Kolom Haidar Bagir – Hadhramawt dan Habib Umar Bin Hafizh (Bagian 4)

islamindonesia.id – Kolom Haidar Bagir – Hadhramawt dan Habib Umar Bin Hafizh (Bagian 4)
Pada bagian ini, saya akan sekadar menyegarkan ingatan kita akan kiprah para habaib di Nusantara pada masa lampau. Suatu bentuk kiprah atau peran yang telah memenangkan bagi mereka penghargaan dan penghormatan dari penduduk Nusantara.
Sebelum ilmu – yang dikuasai oleh para tokoh di kalangan mereka – para habaib itu adalah orang-orang dengan akhlak mulia. Tawadhu’ adalah mahkota mereka.
Tawadhu’ dan hidup bak faqir (spiritual) di hadapan Rabb-nya, dan rendah hati di hadapan sesamanya. Jangankan kepada para ulama dan kyai sesama mereka. Bahkan kepada orang-orang yang dianggap “sampah masyarakat”.
Kecintaan mereka tak membedakan sesama ciptaan Allah. Hati mereka penuh cinta kepada Sang Pencipta dan semua ciptaannya. Saya sudah menyebut beberapa nama sebelumnya. Dan Habib Umar adalah salah satu contohnya di masa sekarang, seperti juga para sufi lain, dari berbagai kelompok Muslim di berbagai belahan dunia.
Ada Syaikh Ramadhan al-Bouthi di Syria, atau Syaikh Murabith Syaikh al-Haj di Mauritania (Syinqith), belum lagi para Syaikh sufi di Asia Tengah dan Asia Tenggara – termasuk di Nusantara tentu saja.

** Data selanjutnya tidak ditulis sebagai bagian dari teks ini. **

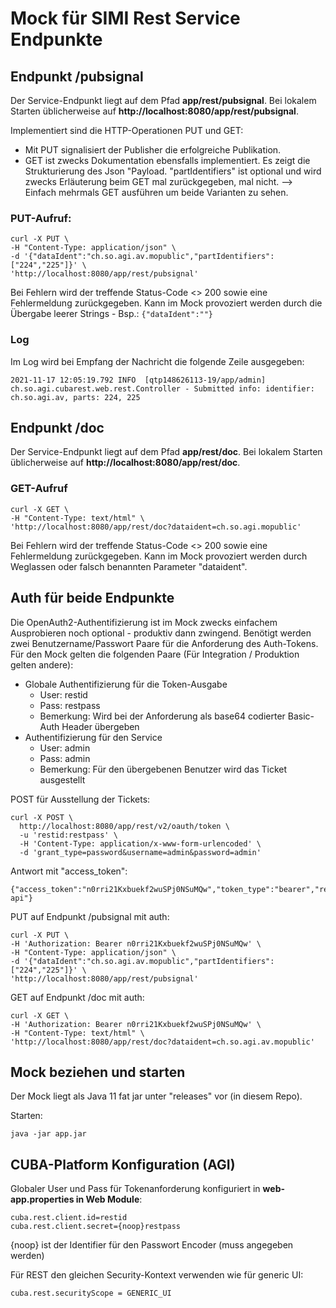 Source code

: # Mock für SIMI Rest Service Endpunkte

## Endpunkt /pubsignal

Der Service-Endpunkt liegt auf dem Pfad **app/rest/pubsignal**. Bei lokalem Starten üblicherweise auf **http://localhost:8080/app/rest/pubsignal**.

Implementiert sind die HTTP-Operationen PUT und GET:

* Mit PUT signalisiert der Publisher die erfolgreiche Publikation.
* GET ist zwecks Dokumentation ebensfalls implementiert. Es zeigt die Strukturierung des Json "Payload. "partIdentifiers" ist optional und wird zwecks Erläuterung beim GET mal zurückgegeben, mal nicht. --> Einfach mehrmals GET ausführen um beide Varianten zu sehen.

### PUT-Aufruf:

    curl -X PUT \
    -H "Content-Type: application/json" \
    -d '{"dataIdent":"ch.so.agi.av.mopublic","partIdentifiers":["224","225"]}' \
    'http://localhost:8080/app/rest/pubsignal'

Bei Fehlern wird der treffende Status-Code <> 200 sowie eine Fehlermeldung zurückgegeben.
Kann im Mock provoziert werden durch die Übergabe leerer Strings - Bsp.: `{"dataIdent":""}`

### Log

Im Log wird bei Empfang der Nachricht die folgende Zeile ausgegeben:

    2021-11-17 12:05:19.792 INFO  [qtp148626113-19/app/admin] ch.so.agi.cubarest.web.rest.Controller - Submitted info: identifier: ch.so.agi.av, parts: 224, 225
    
## Endpunkt /doc

Der Service-Endpunkt liegt auf dem Pfad **app/rest/doc**. Bei lokalem Starten üblicherweise auf **http://localhost:8080/app/rest/doc**.

### GET-Aufruf

    curl -X GET \
    -H "Content-Type: text/html" \
    'http://localhost:8080/app/rest/doc?dataident=ch.so.agi.mopublic' 

Bei Fehlern wird der treffende Status-Code <> 200 sowie eine Fehlermeldung zurückgegeben.
Kann im Mock provoziert werden durch Weglassen oder falsch benannten Parameter "dataident".

## Auth für beide Endpunkte

Die OpenAuth2-Authentifizierung ist im Mock zwecks einfachem Ausprobieren noch optional - produktiv dann zwingend. Benötigt werden zwei Benutzername/Passwort Paare für die Anforderung des Auth-Tokens. Für den Mock gelten die folgenden Paare (Für Integration / Produktion gelten andere):

* Globale Authentifizierung für die Token-Ausgabe
  * User: restid
  * Pass: restpass
  * Bemerkung: Wird bei der Anforderung als base64 codierter Basic-Auth Header übergeben
* Authentifizierung für den Service
  * User: admin
  * Pass: admin
  * Bemerkung: Für den übergebenen Benutzer wird das Ticket ausgestellt

POST für Ausstellung der Tickets:

    curl -X POST \
      http://localhost:8080/app/rest/v2/oauth/token \
      -u 'restid:restpass' \
      -H 'Content-Type: application/x-www-form-urlencoded' \
      -d 'grant_type=password&username=admin&password=admin'

Antwort mit "access_token":

    {"access_token":"n0rri21Kxbuekf2wuSPj0NSuMQw","token_type":"bearer","refresh_token":"lPgeTNwWTajKE1LEva4TkpHsSk4","expires_in":43199,"scope":"rest-api"}

PUT auf Endpunkt /pubsignal mit auth:

    curl -X PUT \
    -H 'Authorization: Bearer n0rri21Kxbuekf2wuSPj0NSuMQw' \
    -H "Content-Type: application/json" \
    -d '{"dataIdent":"ch.so.agi.av.mopublic","partIdentifiers":["224","225"]}' \
    'http://localhost:8080/app/rest/pubsignal'
    
GET auf Endpunkt /doc mit auth:   

    curl -X GET \
    -H 'Authorization: Bearer n0rri21Kxbuekf2wuSPj0NSuMQw' \
    -H "Content-Type: text/html" \
    'http://localhost:8080/app/rest/doc?dataident=ch.so.agi.av.mopublic' 

## Mock beziehen und starten

Der Mock liegt als Java 11 fat jar unter "releases" vor (in diesem Repo).

Starten:

    java -jar app.jar

## CUBA-Platform Konfiguration (AGI)

Globaler User und Pass für Tokenanforderung konfiguriert in **web-app.properties in Web Module**:

    cuba.rest.client.id=restid
    cuba.rest.client.secret={noop}restpass

{noop} ist der Identifier für den Passwort Encoder (muss angegeben werden)

Für REST den gleichen Security-Kontext verwenden wie für generic UI:

    cuba.rest.securityScope = GENERIC_UI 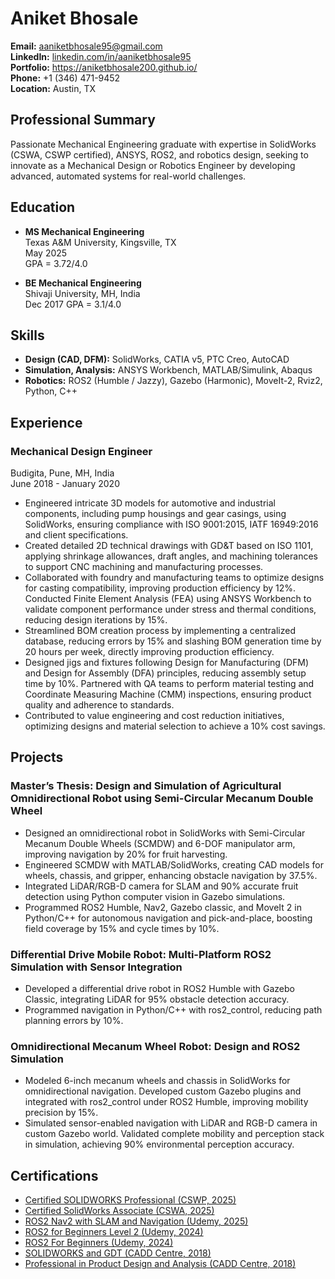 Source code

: # Aniket Bhosale

**Email:** aaniketbhosale95@gmail.com  
**LinkedIn:** [linkedin.com/in/aaniketbhosale95](https://linkedin.com/in/aaniketbhosale95)  
**Portfolio:** https://aniketbhosale200.github.io/  
**Phone:** +1 (346) 471-9452  
**Location:** Austin, TX  

## Professional Summary

Passionate Mechanical Engineering graduate with expertise in SolidWorks (CSWA, CSWP certified), ANSYS, ROS2, and robotics design, seeking to innovate as a Mechanical Design or Robotics Engineer by developing advanced, automated systems for real-world challenges.

## Education

- **MS Mechanical Engineering**  
  Texas A&M University, Kingsville, TX  
  May 2025  
  GPA = 3.72/4.0

- **BE Mechanical Engineering**  
  Shivaji University, MH, India  
  Dec 2017
  GPA = 3.1/4.0

## Skills

- **Design (CAD, DFM):** SolidWorks, CATIA v5, PTC Creo, AutoCAD  
- **Simulation, Analysis:** ANSYS Workbench, MATLAB/Simulink, Abaqus  
- **Robotics:** ROS2 (Humble / Jazzy), Gazebo (Harmonic), MoveIt-2, Rviz2, Python, C++  

## Experience

### Mechanical Design Engineer  
Budigita, Pune, MH, India  
June 2018 - January 2020  

- Engineered intricate 3D models for automotive and industrial components, including pump housings and gear casings, using SolidWorks, ensuring compliance with ISO 9001:2015, IATF 16949:2016 and client specifications.  
- Created detailed 2D technical drawings with GD&T based on ISO 1101, applying shrinkage allowances, draft angles, and machining tolerances to support CNC machining and manufacturing processes.  
- Collaborated with foundry and manufacturing teams to optimize designs for casting compatibility, improving production efficiency by 12%. Conducted Finite Element Analysis (FEA) using ANSYS Workbench to validate component performance under stress and thermal conditions, reducing design iterations by 15%.  
- Streamlined BOM creation process by implementing a centralized database, reducing errors by 15% and slashing BOM generation time by 20 hours per week, directly improving production efficiency.  
- Designed jigs and fixtures following Design for Manufacturing (DFM) and Design for Assembly (DFA) principles, reducing assembly setup time by 10%. Partnered with QA teams to perform material testing and Coordinate Measuring Machine (CMM) inspections, ensuring product quality and adherence to standards.  
- Contributed to value engineering and cost reduction initiatives, optimizing designs and material selection to achieve a 10% cost savings.  

## Projects

### Master’s Thesis: Design and Simulation of Agricultural Omnidirectional Robot using Semi-Circular Mecanum Double Wheel  

- Designed an omnidirectional robot in SolidWorks with Semi-Circular Mecanum Double Wheels (SCMDW) and 6-DOF manipulator arm, improving navigation by 20% for fruit harvesting.  
- Engineered SCMDW with MATLAB/SolidWorks, creating CAD models for wheels, chassis, and gripper, enhancing obstacle navigation by 37.5%.  
- Integrated LiDAR/RGB-D camera for SLAM and 90% accurate fruit detection using Python computer vision in Gazebo simulations.  
- Programmed ROS2 Humble, Nav2, Gazebo classic, and MoveIt 2 in Python/C++ for autonomous navigation and pick-and-place, boosting field coverage by 15% and cycle times by 10%.  

### Differential Drive Mobile Robot: Multi-Platform ROS2 Simulation with Sensor Integration  

- Developed a differential drive robot in ROS2 Humble with Gazebo Classic, integrating LiDAR for 95% obstacle detection accuracy.  
- Programmed navigation in Python/C++ with ros2_control, reducing path planning errors by 10%.  

### Omnidirectional Mecanum Wheel Robot: Design and ROS2 Simulation  

- Modeled 6-inch mecanum wheels and chassis in SolidWorks for omnidirectional navigation. Developed custom Gazebo plugins and integrated with ros2_control under ROS2 Humble, improving mobility precision by 15%.  
- Simulated sensor-enabled navigation with LiDAR and RGB-D camera in custom Gazebo world. Validated complete mobility and perception stack in simulation, achieving 90% environmental perception accuracy.  

## Certifications

- [Certified SOLIDWORKS Professional (CSWP, 2025)](certificates/CSWP_C-3FBKN5XLCY.pdf)  
- [Certified SolidWorks Associate (CSWA, 2025)](certificates/CSWA_C-37TJ8N4YZF.pdf)  
- [ROS2 Nav2 with SLAM and Navigation (Udemy, 2025)](https://www.udemy.com/certificate/UC-07b0d254-013e-461f-9f44-ca6680fd6045/?utm_campaign=email&utm_medium=email&utm_source=sendgrid.com)  
- [ROS2 for Beginners Level 2 (Udemy, 2024)](https://www.udemy.com/certificate/UC-9f66dbda-cdad-4f04-8e5b-02d91d89e69f/)  
- [ROS2 For Beginners (Udemy, 2024)](https://www.udemy.com/certificate/UC-1b5b9c0d-df1e-4dd1-916e-c3aa5720a496/)  
- [SOLIDWORKS and GDT (CADD Centre, 2018)](https://registry.caddcentre.com/ghbji.php?asdsad=aG1SN253WXNvdkIxeWxJVkFOS0E3NjdMZEd0WHd1YmZ3ZC9ENWQ3NmhsV1BqYy9yajBCRFYxc3E4d1hWdXVpYg==)  
- [Professional in Product Design and Analysis (CADD Centre, 2018)](https://registry.caddcentre.com/ghbji.php?asdsad=aG1SN253WXNvdkIxeWxJVkFOS0E3NFZSSktMM3ErWnpmeUcvVmJoVnA4ZkI2VnNkamlkem5ZOFFRWThzdm8zag==)
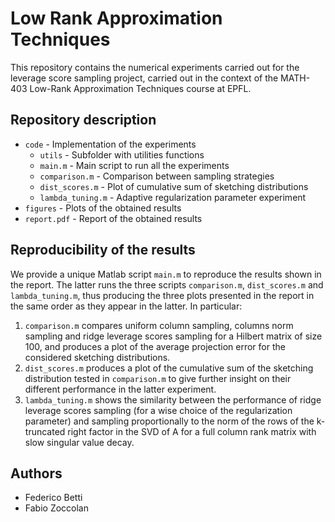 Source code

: # Low Rank Approximation Techniques
This repository contains the numerical experiments carried out for the leverage score sampling project, carried out in the context of the MATH-403 Low-Rank Approximation Techniques course at EPFL.

## Repository description
- `code` - Implementation of the experiments
  - `utils` - Subfolder with utilities functions
  - `main.m` - Main script to run all the experiments
  - `comparison.m` - Comparison between sampling strategies
  - `dist_scores.m` - Plot of cumulative sum of sketching distributions
  - `lambda_tuning.m` - Adaptive regularization parameter experiment
- `figures` - Plots of the obtained results
- `report.pdf` - Report of the obtained results
  
## Reproducibility of the results
We provide a unique Matlab script `main.m` to reproduce the results shown in the report. The latter runs the three scripts `comparison.m`, `dist_scores.m` and `lambda_tuning.m`, thus producing the three plots presented in the report in the same order as they appear in the latter. In particular:

1. `comparison.m` compares uniform column sampling, columns norm sampling and ridge leverage scores sampling for a Hilbert matrix of size 100, and produces a plot of the average projection error for the considered sketching distributions.
2. `dist_scores.m` produces a plot of the cumulative sum of the sketching distribution tested in `comparison.m` to give further insight on their different performance in the latter experiment.
3. `lambda_tuning.m` shows the similarity between the performance of ridge leverage scores sampling (for a wise choice of the regularization parameter) and sampling proportionally to the norm of the rows of the k-truncated right factor in the SVD of A for a full column rank matrix with slow singular value decay.
  
## Authors
- Federico Betti
- Fabio Zoccolan
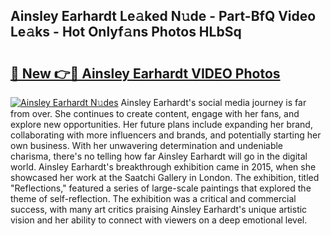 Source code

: ## Ainsley Earhardt Le𝚊ked N𝚞de - Part-BfQ Video Le𝚊ks - Hot Onlyf𝚊ns Photos HLbSq

# <h2><a href="http://ab85646.deff.icu/?id=Ainsley+Earhardt">🔗 New 👉🔴 Ainsley Earhardt VIDEO Photos</a></h2>

[![Ainsley Earhardt N𝚞des](https://i.imgur.com/rIISA9y.gif)](http://ab85646.deff.icu/?id=Ainsley+Earhardt)
Ainsley Earhardt's social media journey is far from over. She continues to create content, engage with her fans, and explore new opportunities. Her future plans include expanding her brand, collaborating with more influencers and brands, and potentially starting her own business. With her unwavering determination and undeniable charisma, there's no telling how far Ainsley Earhardt will go in the digital world. Ainsley Earhardt's breakthrough exhibition came in 2015, when she showcased her work at the Saatchi Gallery in London. The exhibition, titled "Reflections," featured a series of large-scale paintings that explored the theme of self-reflection. The exhibition was a critical and commercial success, with many art critics praising Ainsley Earhardt's unique artistic vision and her ability to connect with viewers on a deep emotional level.
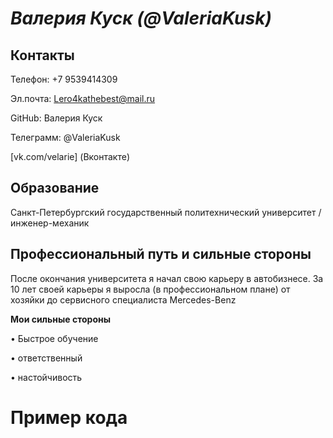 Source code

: # *Валерия Куск (@ValeriaKusk)*
## Контакты

Телефон: +7 9539414309

Эл.почта: Lero4kathebest@mail.ru

GitHub: Валерия Куск

Телеграмм: @ValeriaKusk

[vk.com/velarie] (Вконтакте)

## Образование

Санкт-Петербургский государственный политехнический университет / инженер-механик

## Профессиональный путь и сильные стороны
После окончания университета я начал свою карьеру в автобизнесе. 
За 10 лет своей карьеры я выросла (в профессиональном плане) от хозяйки до сервисного специалиста Mercedes-Benz 

**Мои сильные стороны**

• Быстрое обучение

• ответственный

• настойчивость

# Пример кода
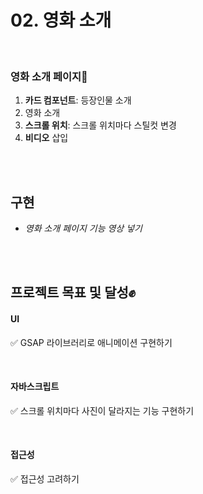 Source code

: 
# 02. 영화 소개

<br/>

### 영화 소개 페이지📌
1. **카드 컴포넌트**: 등장인물 소개
2. 영화 소개
3. **스크롤 위치**: 스크롤 위치마다 스틸컷 변경
4. **비디오** 삽입

<br/><br/>

## 구현
 - *영화 소개 페이지 기능 영상 넣기*



<br/><br/>

## 프로젝트 목표 및 달성✊

#### UI
✅ GSAP 라이브러리로 애니메이션 구현하기

<br/>

#### 자바스크립트 
✅ 스크롤 위치마다 사진이 달라지는 기능 구현하기

<br/>

#### 접근성
✅ 접근성 고려하기

<br/><br/>
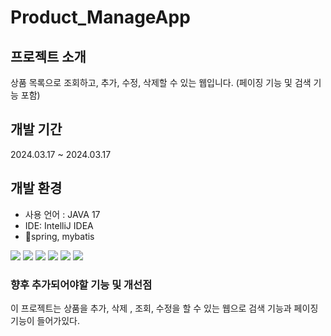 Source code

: # Product_ManageApp

## 프로젝트 소개
상품 목록으로 조회하고, 추가, 수정, 삭제할 수 있는 웹입니다. (페이징 기능 및 검색 기능 포함)


## 개발 기간
2024.03.17 ~ 2024.03.17

## 개발 환경
- 사용 언어 : JAVA 17
- IDE: IntelliJ IDEA
- spring, mybatis
<img src="https://img.shields.io/badge/html5-E34F26?style=for-the-badge&logo=html5&logoColor=white">
<img src="https://img.shields.io/badge/css-1572B6?style=for-the-badge&logo=css3&logoColor=white">
<img src="https://img.shields.io/badge/apache tomcat-F8DC75?style=for-the-badge&logo=apachetomcat&logoColor=white">
<img src="https://img.shields.io/badge/mariaDB-003545?style=for-the-badge&logo=mariaDB&logoColor=white">
<img src="https://img.shields.io/badge/javascript-F7DF1E?style=for-the-badge&logo=javascript&logoColor=black">
<img src="https://img.shields.io/badge/Spring-6DB33F?style=for-the-badge&logo=Spring&logoColor=green">


### 향후 추가되어야할 기능 및 개선점
이 프로젝트는 상품을 추가, 삭제 , 조회, 수정을 할 수 있는 웹으로 검색 기능과 페이징 기능이 들어가있다.

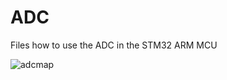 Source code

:ADC
====
Files how to use the ADC in the STM32 ARM MCU

![adcmap](https://user-images.githubusercontent.com/13907836/34551270-0aacee6c-f0cd-11e7-9346-4010edf09dda.PNG)

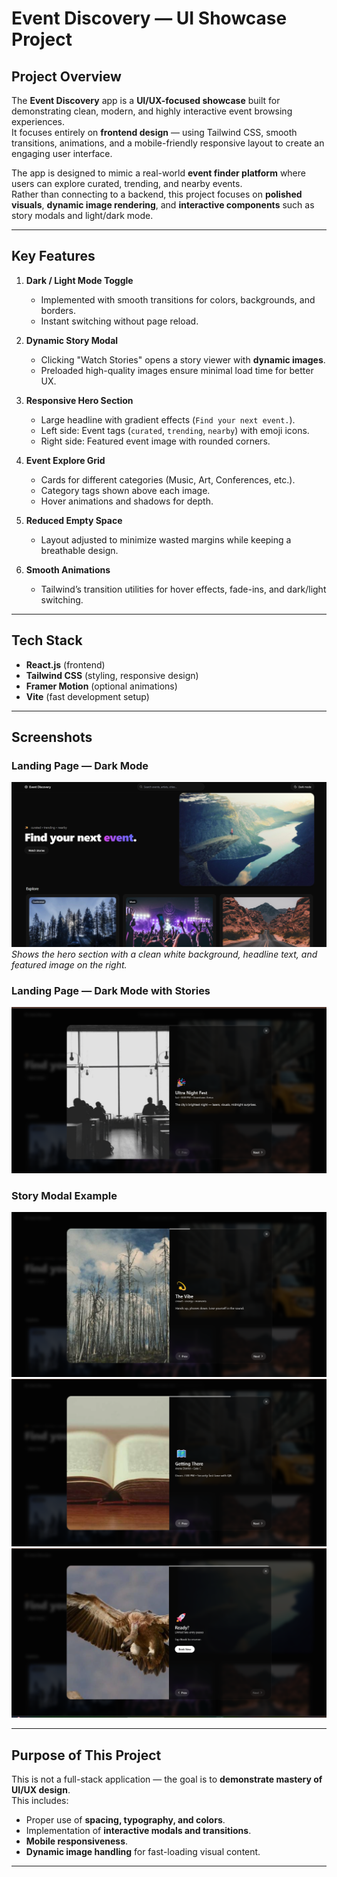 
# Event Discovery — UI Showcase Project

## Project Overview
The **Event Discovery** app is a **UI/UX-focused showcase** built for demonstrating clean, modern, and highly interactive event browsing experiences.  
It focuses entirely on **frontend design** — using Tailwind CSS, smooth transitions, animations, and a mobile-friendly responsive layout to create an engaging user interface.

The app is designed to mimic a real-world **event finder platform** where users can explore curated, trending, and nearby events.  
Rather than connecting to a backend, this project focuses on **polished visuals**, **dynamic image rendering**, and **interactive components** such as story modals and light/dark mode.

---

## Key Features
1. **Dark / Light Mode Toggle**  
   - Implemented with smooth transitions for colors, backgrounds, and borders.
   - Instant switching without page reload.

2. **Dynamic Story Modal**  
   - Clicking "Watch Stories" opens a story viewer with **dynamic images**.
   - Preloaded high-quality images ensure minimal load time for better UX.

3. **Responsive Hero Section**  
   - Large headline with gradient effects (`Find your next event.`).
   - Left side: Event tags (`curated`, `trending`, `nearby`) with emoji icons.  
   - Right side: Featured event image with rounded corners.

4. **Event Explore Grid**  
   - Cards for different categories (Music, Art, Conferences, etc.).
   - Category tags shown above each image.
   - Hover animations and shadows for depth.

5. **Reduced Empty Space**  
   - Layout adjusted to minimize wasted margins while keeping a breathable design.

6. **Smooth Animations**  
   - Tailwind’s transition utilities for hover effects, fade-ins, and dark/light switching.

---

## Tech Stack
- **React.js** (frontend)
- **Tailwind CSS** (styling, responsive design)
- **Framer Motion** (optional animations)
- **Vite** (fast development setup)

---

## Screenshots

### Landing Page — Dark Mode
![Dark Mode Hero Section](assets/Screenshot5.png)  
*Shows the hero section with a clean white background, headline text, and featured image on the right.*

### Landing Page — Dark Mode with Stories
![Dark Mode Story](assets/Screenshot.png)  

### Story Modal Example
![Story Modal UI](assets/Screenshot2.png)  
![Event Grid UI](assets/Screenshot3.png)  
![Curated Section](assets/Screenshot4.png)  

---

## Purpose of This Project
This is not a full-stack application — the goal is to **demonstrate mastery of UI/UX design**.  
This includes:
- Proper use of **spacing, typography, and colors**.
- Implementation of **interactive modals and transitions**.
- **Mobile responsiveness**.
- **Dynamic image handling** for fast-loading visual content.

---
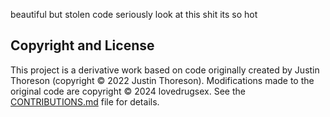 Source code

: beautiful but stolen code
seriously look at this shit its so hot
## Copyright and License

This project is a derivative work based on code originally created by Justin Thoreson (copyright © 2022 Justin Thoreson). Modifications made to the original code are copyright © 2024 lovedrugsex. See the [CONTRIBUTIONS.md](CONTRIBUTIONS.md) file for details.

Meski Alim, mereka tak segan mendengar dan belajar dari para Kyai, dan amat menghormati mereka. Lihat betapa Habib Abdulqadir bin Ahmad menghormati Kyai Hamid Pasuruan, sambil menyampaikan bahwa beliau melihat cahaya di wajah Kyai Hamid. Dan karena ilmu, akhlak mulia, dan khususnya tawadhu’ dan tak “sok pinter” mereka, mereka justru dimuliakan.
Sebaliknya, mereka tidak berpikir menonjolkan diri, apalagi merasa bahwa mereka lebih baik dari yang lain. Bukankah memang Thariqah ‘Alawiyah mengajarkan khumul (menyembunyikan diri) dan mahwur-rusum (keengganan menonjolkan penampilan)?
Bahkan, para habaib/saadaat masa lampau tak segan-segan belajar benar-benar sebagai murid kepada para kyai. Beberapa murid Syaikh Yasin al-Fadani adalah para habaib. Termasuk Habib Hamid Alkaf dan Habib Umar bin Muhammad.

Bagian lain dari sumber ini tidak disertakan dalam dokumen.